Bez wątpienia niesfinalizowany zakup stoczni w Szczecinie i Gdyni może przypominać "Baśnie tysiąca i jednej nocy" o magicznym tytule "W poszukiwaniu trzystu osiemdziesięciu i jednego miliona". Czas na wpłatę pieniędzy minął, a wciąż tak naprawdę nie wiadomo nawet, kim był tajemniczy kontrahent z Kataru.
- Jakim sposobem, jaką drogą się to odbędzie - to jest drugorzędne, i czy w tym mitycznym terminie 31 sierpnia.
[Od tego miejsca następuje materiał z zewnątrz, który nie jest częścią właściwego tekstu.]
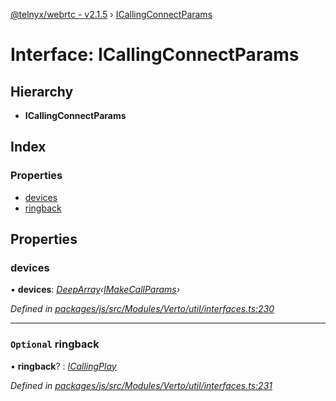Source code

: [@telnyx/webrtc - v2.1.5](../README.md) › [ICallingConnectParams](icallingconnectparams.md)

# Interface: ICallingConnectParams

## Hierarchy

* **ICallingConnectParams**

## Index

### Properties

* [devices](icallingconnectparams.md#devices)
* [ringback](icallingconnectparams.md#optional-ringback)

## Properties

###  devices

• **devices**: *[DeepArray](deeparray.md)‹[IMakeCallParams](imakecallparams.md)›*

*Defined in [packages/js/src/Modules/Verto/util/interfaces.ts:230](https://github.com/team-telnyx/webrtc/blob/4f15142/packages/js/src/Modules/Verto/util/interfaces.ts#L230)*

___

### `Optional` ringback

• **ringback**? : *[ICallingPlay](icallingplay.md)*

*Defined in [packages/js/src/Modules/Verto/util/interfaces.ts:231](https://github.com/team-telnyx/webrtc/blob/4f15142/packages/js/src/Modules/Verto/util/interfaces.ts#L231)*

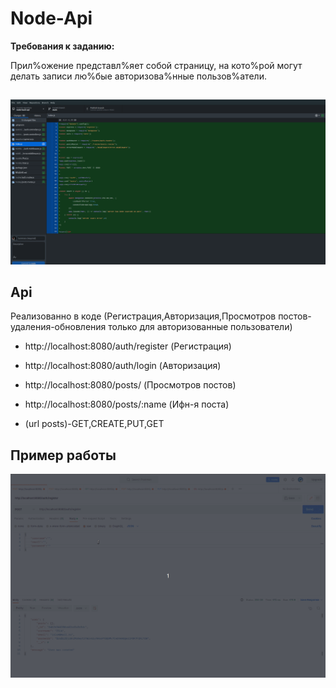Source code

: # Node-Api


**Требования к заданию:**

Прил%ожение представл%яет собой страницу, на кото%рой могут 
делать записи лю%бые авторизова%нные пользов%атели.
##
![Alt-текст](https://github.com/islamhadjime/node-back-api/blob/main/MEDIA/%D0%A1%D0%BD%D0%B8%D0%BC%D0%BE%D0%BA%20%D1%8D%D0%BA%D1%80%D0%B0%D0%BD%D0%B0%20%D0%BE%D1%82%202023-05-16%2001-28-32.png "NODE")

## Api

Реализованно в коде (Регистрация,Авторизация,Просмотров постов-удаления-обновления только для авторизованные пользователи)

- http://localhost:8080/auth/register (Регистрация)
- http://localhost:8080/auth/login    (Авторизация)
- http://localhost:8080/posts/   	  (Просмотров постов)
- http://localhost:8080/posts/:name   (Ифн-я поста)

- (url posts)-GET,CREATE,PUT,GET







## Пример работы

![](https://github.com/islamhadjime/node-back-api/blob/main/MEDIA/Peek%202023-05-16%2001-36.gif)



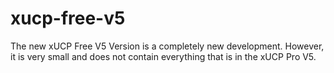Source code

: # xucp-free-v5
The new xUCP Free V5 Version is a completely new development.  However, it is very small and does not contain everything that is in the xUCP Pro V5.
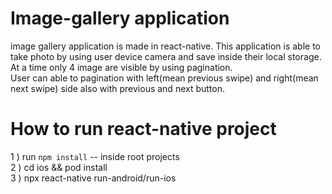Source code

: # Image-gallery application

image gallery application is made in react-native. This application is able to take photo by using user device camera and save inside their local storage. At a time only 4 image are visible by using pagination.<br />
User can able to pagination with left(mean previous swipe) and right(mean next swipe) side also with previous and next button.<br />

# How to run react-native project

1 ) run `npm install` -- inside root projects<br />
2 ) cd ios && pod install<br />
3 ) npx react-native run-android/run-ios<br />
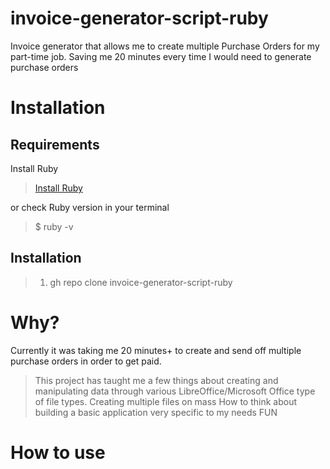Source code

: # invoice-generator-script-ruby
Invoice generator that allows me to create multiple Purchase Orders for my part-time job.
Saving me 20 minutes every time I would need to generate purchase orders

# Installation
## Requirements
Install Ruby
> [Install Ruby](https://www.ruby-lang.org/en/documentation/installation/)

or check Ruby version in your terminal
> $ ruby -v

## Installation

> 1. gh repo clone invoice-generator-script-ruby

# Why?
Currently it was taking me 20 minutes+ to create and send off multiple purchase orders in order to get paid.
> This project has taught me a few things about creating and manipulating data through various LibreOffice/Microsoft Office type of file types.
> Creating multiple files on mass
> How to think about building a basic application very specific to my needs
> FUN

# How to use

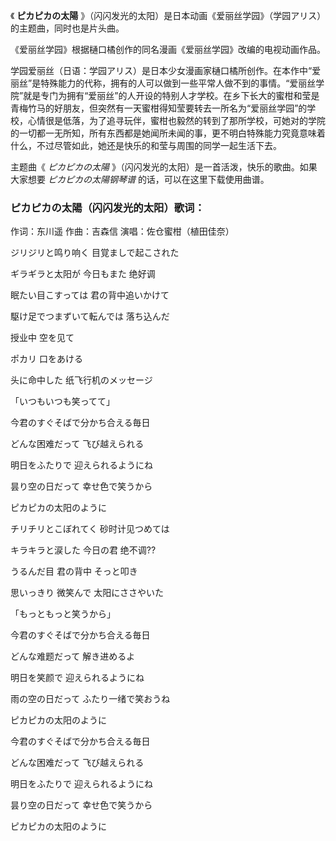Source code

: 

《 **ピカピカの太陽** 》（闪闪发光的太阳）是日本动画《爱丽丝学园》（学园アリス）的主题曲，同时也是片头曲。

《爱丽丝学园》根据樋口橘创作的同名漫画《爱丽丝学园》改编的电视动画作品。

学园爱丽丝（日语：学园アリス）是日本少女漫画家樋口橘所创作。在本作中“爱丽丝”是特殊能力的代称，拥有的人可以做到一些平常人做不到的事情。“爱丽丝学院”就是专门为拥有“爱丽丝”的人开设的特别人才学校。在乡下长大的蜜柑和莹是青梅竹马的好朋友，但突然有一天蜜柑得知莹要转去一所名为“爱丽丝学园”的学校，心情很是低落，为了追寻玩伴，蜜柑也毅然的转到了那所学校，可她对的学院的一切都一无所知，所有东西都是她闻所未闻的事，更不明白特殊能力究竟意味着什么，不过尽管如此，她还是快乐的和莹与周围的同学一起生活下去。

主题曲《 _ピカピカの太陽_ 》（闪闪发光的太阳）是一首活泼，快乐的歌曲。如果大家想要 _ピカピカの太陽钢琴谱_ 的话，可以在这里下载使用曲谱。

### ピカピカの太陽（闪闪发光的太阳）歌词：

作词：东川遥 作曲：吉森信 演唱：佐仓蜜柑（植田佳奈）

  

ジリジリと鸣り响く 目覚ましで起こされた

ギラギラと太阳が 今日もまた 绝好调  
  
眠たい目こすっては 君の背中追いかけて  
  
駆け足でつまずいて転んでは 落ち込んだ  
  
授业中 空を见て  
  
ポカリ 口をあける  
  
头に命中した 纸飞行机のメッセージ  
  
「いつもいつも笑ってて」  
  
今君のすぐそばで分かち合える毎日  
  
どんな困难だって 飞び越えられる  
  
明日をふたりで 迎えられるようにね  
  
昙り空の日だって 幸せ色で笑うから  
  
ピカピカの太阳のように  
  
チリチリとこぼれてく 砂时计见つめては  
  
キラキラと涙した 今日の君 绝不调??  
  
うるんだ目 君の背中 そっと叩き  
  
思いっきり 微笑んで 太阳にささやいた  
  
「もっともっと笑うから」  
  
今君のすぐそばで分かち合える毎日  
  
どんな难题だって 解き进めるよ  
  
明日を笑颜で 迎えられるようにね  
  
雨の空の日だって ふたり一绪で笑おうね  
  
ピカピカの太阳のように  
  
今君のすぐそばで分かち合える毎日  
  
どんな困难だって 飞び越えられる  
  
明日をふたりで 迎えられるようにね  
  
昙り空の日だって 幸せ色で笑うから  
  
ピカピカの太阳のように

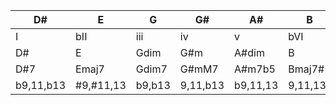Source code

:|D#|E|G|G#|A#|B|C#|
|-|-|-|-|-|-|-| 
|I|bII|iii|iv|v|bVI|bVII|
|D#|E|Gdim|G#m|A#dim|B|C#m|
|D#7|Emaj7|Gdim7|G#mM7|A#m7b5|Bmaj7#5|C#m7|
| b9,11,b13 | #9,#11,13 | b9,b13 | 9,11,b13 | b9,11,13 | 9,11,13 | 9,#11,13 |
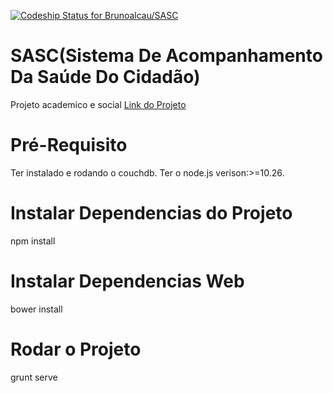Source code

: [ ![Codeship Status for Brunoalcau/SASC](https://www.codeship.io/projects/0f41ac00-0302-0132-73a3-4672346905dc/status)](https://www.codeship.io/projects/30344)


SASC(Sistema De Acompanhamento Da Saúde Do Cidadão)
==================================
Projeto academico e social 
[Link do Projeto](http://www.estacio.br/Semin%C3%A1rios%20de%20Pesquisa/III%20Sem-%20pdf%20indiv/Tecnologia/Sistemas%20de%20Informa%C3%A7%C3%A3o/Sistema%20De%20Acompanhamento%20Da%20Sa%C3%BAde%20Do%20Cidad%C3%A3o%20(Sasc).pdf)

Pré-Requisito
==================================
Ter instalado e rodando o couchdb.
Ter o node.js verison:>=10.26.

Instalar Dependencias do Projeto
==================================
npm install

Instalar Dependencias Web
==================================
bower install

Rodar o Projeto
==================================

grunt serve


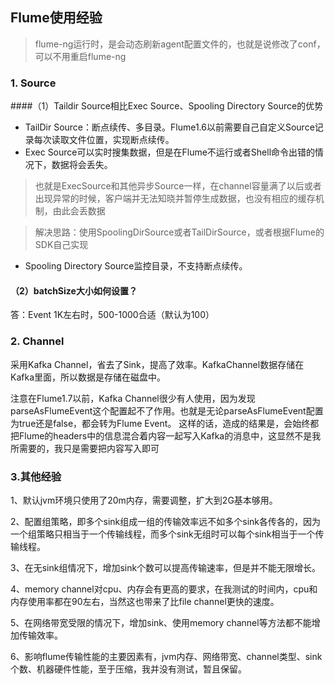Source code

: ## Flume使用经验

> flume-ng运行时，是会动态刷新agent配置文件的，也就是说修改了conf，可以不用重启flume-ng

### 1. Source
####（1）Taildir Source相比Exec Source、Spooling Directory Source的优势
- TailDir Source：断点续传、多目录。Flume1.6以前需要自己自定义Source记录每次读取文件位置，实现断点续传。
- Exec Source可以实时搜集数据，但是在Flume不运行或者Shell命令出错的情况下，数据将会丢失。
> 也就是ExecSource和其他异步Source一样，在channel容量满了以后或者出现异常的时候，客户端并无法知晓并暂停生成数据，也没有相应的缓存机制，由此会丢数据

> 解决思路：使用SpoolingDirSource或者TailDirSource，或者根据Flume的SDK自己实现
- Spooling Directory Source监控目录，不支持断点续传。
#### （2）batchSize大小如何设置？
答：Event 1K左右时，500-1000合适（默认为100）

### 2. Channel
采用Kafka Channel，省去了Sink，提高了效率。KafkaChannel数据存储在Kafka里面，所以数据是存储在磁盘中。

注意在Flume1.7以前，Kafka Channel很少有人使用，因为发现parseAsFlumeEvent这个配置起不了作用。也就是无论parseAsFlumeEvent配置为true还是false，都会转为Flume Event。
这样的话，造成的结果是，会始终都把Flume的headers中的信息混合着内容一起写入Kafka的消息中，这显然不是我所需要的，我只是需要把内容写入即可


### 3.其他经验
1、默认jvm环境只使用了20m内存，需要调整，扩大到2G基本够用。

2、配置组策略，即多个sink组成一组的传输效率远不如多个sink各传各的，因为一个组策略只相当于一个传输线程，而多个sink无组时可以每个sink相当于一个传输线程。

3、在无sink组情况下，增加sink个数可以提高传输速率，但是并不能无限增长。

4、memory channel对cpu、内存会有更高的要求，在我测试的时间内，cpu和内存使用率都在90左右，当然这也带来了比file channel更快的速度。

5、在网络带宽受限的情况下，增加sink、使用memory channel等方法都不能增加传输效率。

6、影响flume传输性能的主要因素有，jvm内存、网络带宽、channel类型、sink个数、机器硬件性能，至于压缩，我并没有测试，暂且保留。
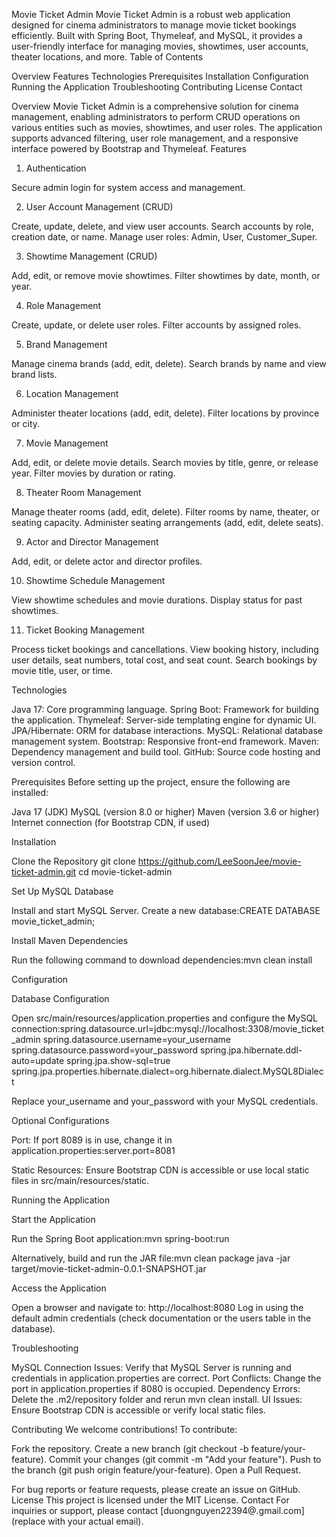Movie Ticket Admin
Movie Ticket Admin is a robust web application designed for cinema administrators to manage movie ticket bookings efficiently. Built with Spring Boot, Thymeleaf, and MySQL, it provides a user-friendly interface for managing movies, showtimes, user accounts, theater locations, and more.
Table of Contents

Overview
Features
Technologies
Prerequisites
Installation
Configuration
Running the Application
Troubleshooting
Contributing
License
Contact

Overview
Movie Ticket Admin is a comprehensive solution for cinema management, enabling administrators to perform CRUD operations on various entities such as movies, showtimes, and user roles. The application supports advanced filtering, user role management, and a responsive interface powered by Bootstrap and Thymeleaf.
Features
1. Authentication

Secure admin login for system access and management.

2. User Account Management (CRUD)

Create, update, delete, and view user accounts.
Search accounts by role, creation date, or name.
Manage user roles: Admin, User, Customer_Super.

3. Showtime Management (CRUD)

Add, edit, or remove movie showtimes.
Filter showtimes by date, month, or year.

4. Role Management

Create, update, or delete user roles.
Filter accounts by assigned roles.

5. Brand Management

Manage cinema brands (add, edit, delete).
Search brands by name and view brand lists.

6. Location Management

Administer theater locations (add, edit, delete).
Filter locations by province or city.

7. Movie Management

Add, edit, or delete movie details.
Search movies by title, genre, or release year.
Filter movies by duration or rating.

8. Theater Room Management

Manage theater rooms (add, edit, delete).
Filter rooms by name, theater, or seating capacity.
Administer seating arrangements (add, edit, delete seats).

9. Actor and Director Management

Add, edit, or delete actor and director profiles.

10. Showtime Schedule Management

View showtime schedules and movie durations.
Display status for past showtimes.

11. Ticket Booking Management

Process ticket bookings and cancellations.
View booking history, including user details, seat numbers, total cost, and seat count.
Search bookings by movie title, user, or time.

Technologies

Java 17: Core programming language.
Spring Boot: Framework for building the application.
Thymeleaf: Server-side templating engine for dynamic UI.
JPA/Hibernate: ORM for database interactions.
MySQL: Relational database management system.
Bootstrap: Responsive front-end framework.
Maven: Dependency management and build tool.
GitHub: Source code hosting and version control.

Prerequisites
Before setting up the project, ensure the following are installed:

Java 17 (JDK)
MySQL (version 8.0 or higher)
Maven (version 3.6 or higher)
Internet connection (for Bootstrap CDN, if used)

Installation

Clone the Repository
git clone https://github.com/LeeSoonJee/movie-ticket-admin.git
cd movie-ticket-admin


Set Up MySQL Database

Install and start MySQL Server.
Create a new database:CREATE DATABASE movie_ticket_admin;




Install Maven Dependencies

Run the following command to download dependencies:mvn clean install





Configuration

Database Configuration

Open src/main/resources/application.properties and configure the MySQL connection:spring.datasource.url=jdbc:mysql://localhost:3308/movie_ticket_admin
spring.datasource.username=your_username
spring.datasource.password=your_password
spring.jpa.hibernate.ddl-auto=update
spring.jpa.show-sql=true
spring.jpa.properties.hibernate.dialect=org.hibernate.dialect.MySQL8Dialect


Replace your_username and your_password with your MySQL credentials.


Optional Configurations

Port: If port 8089 is in use, change it in application.properties:server.port=8081


Static Resources: Ensure Bootstrap CDN is accessible or use local static files in src/main/resources/static.



Running the Application

Start the Application

Run the Spring Boot application:mvn spring-boot:run


Alternatively, build and run the JAR file:mvn clean package
java -jar target/movie-ticket-admin-0.0.1-SNAPSHOT.jar




Access the Application

Open a browser and navigate to: http://localhost:8080
Log in using the default admin credentials (check documentation or the users table in the database).



Troubleshooting

MySQL Connection Issues: Verify that MySQL Server is running and credentials in application.properties are correct.
Port Conflicts: Change the port in application.properties if 8080 is occupied.
Dependency Errors: Delete the .m2/repository folder and rerun mvn clean install.
UI Issues: Ensure Bootstrap CDN is accessible or verify local static files.

Contributing
We welcome contributions! To contribute:

Fork the repository.
Create a new branch (git checkout -b feature/your-feature).
Commit your changes (git commit -m "Add your feature").
Push to the branch (git push origin feature/your-feature).
Open a Pull Request.

For bug reports or feature requests, please create an issue on GitHub.
License
This project is licensed under the MIT License.
Contact
For inquiries or support, please contact [duongnguyen22394@.gmail.com] (replace with your actual email).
Ważne, żeby pan minister doprowadził projekt do końca i wierzę, że tak się właśnie stanie - mówi z iskierką nadziei Paweł Graś, rzecznik rządu.
Głęboka wiara jest teraz niezwykle ważna, bo przybysze z dalekich krajów raz już mieli postawić kropkę nad i. Jednak nastąpił spodziewany zwrot akcji. - Inwestor, który ubiegał się o majątek stoczni nie dokonał zapłaty. To nie jest oczywiście dobra informacja - ogłosił Aleksander Grad, Minister Skarbu Państwa.
Ramadam na drodze do przejęcia stoczni
Pojawiły się głosy, że brak happy endu w sfinalizowaniu transakcji wynika z niewystarczającej ilości czasu i z przypadającego w tym czasie ramadanu. - Cała ta transakcja była od początku elementem doraźnego działania - uważa Krzysztof Płomiński, były ambasador w Iraku i Arabii Saudyjskiej.
Wyjątkowo bogaty
Wciąż nawet nie wiadomo, kim był tajemniczy inwestor. Kluczowa informacja, jaka się pojawiła to Katar, kraj w Zatoce Perskiej. Mieszka w nim dwa razy mniej ludzi niż w Warszawie. Jest jednak wyjątkowo bogaty. - Na tą niewielką społeczność spływa co roku ponad 65 mld dolarów wpływów - mówi Płomiński.
Pojawiła się też informacja, że rzekomy inwestor w ostatnim czasie nabył za 5 mln dolarów udziały w Porsche. Dlaczego do fabryki samochodów nie miałby dodać fabryki statków - zastanawiają się stoczniowcy i wciąż liczą, że to jednak w ręce bogatych Katarczyków trafią polskie stocznie.